It would help a lot if you didn't ack the messages on consuming, so I could verify where is the message. it seems from what I read that the message you are looking for was acked regularly. I didn't see any anomaly on logs, but the fact you ack the message makes it difficult for me.
Your arquillian container was using hornetq 2.3.2... This fix was made on hornetQ 2.3.4 and it involved client changes... so if your MDBs are running with 2.3.2 then your test is invalid.
I have changed it your test to use 2.3.4 now, I'm running again.
What I found so far is that you are not using node-id on the transaction manager. The times I had seen this fail it was because the TM decided to rollback stuff. I also had cases where everything worked but I needed to wait recovery. I'm still investigating
After I had set node-id, I can't see messages pending even though your test still informing about them... I can see they are available for consuming on paging with a late commit. (after recovery)
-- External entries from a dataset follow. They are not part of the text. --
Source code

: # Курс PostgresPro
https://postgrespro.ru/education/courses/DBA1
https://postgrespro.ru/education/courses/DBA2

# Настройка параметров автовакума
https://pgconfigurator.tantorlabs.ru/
I wouldn't call this a blocker.. I would off course make it high priority to fix right after the release. My reasoning: I - if there is an issue here: it's a really rare race. II - It's not a regression. Nothing new introduced on the code. III - it involves paging, recovery and failover. Having said that I will continue the investigation. we may raise it as a known issue if you like and we may have an one-off after the investigation. @Miroslav: I have changed your code on the lab to not ack messages. and I have adde node-ids on the transaction-managers for each node. if you could please repeat these tests.. I will talk to you after I wake up.
Hi Clebert, thank you for your feedback. Property hornetq.version is used only in compatibility tests for standalone JMS clients in different maven profile. It's not used in this test and different version of JMS client does not influence this test. There is default node-identifier set on transaction manager on server with MDB. Test is waiting 5 min to recover all transactions which should provide enough time. Anyway even with suggested changes test is still failing. Mirek
PR sent: https://github.com/hornetq/hornetq/pull/1278
I'm removing the word regression since this wasn't a regression... it's just that you didn't hit this issue before. it was a really rare race on failover.
`Requires doc text` flag cleared as it is too late to include this issue in the JBoss EAP 6.2.0 Release Notes.
This bugzilla was lost from focus. There are no issues in failover tests with MDBs in EAP 6.4.0.DR12. This had to be fixed in some of the previous versions. Closing bz as current release.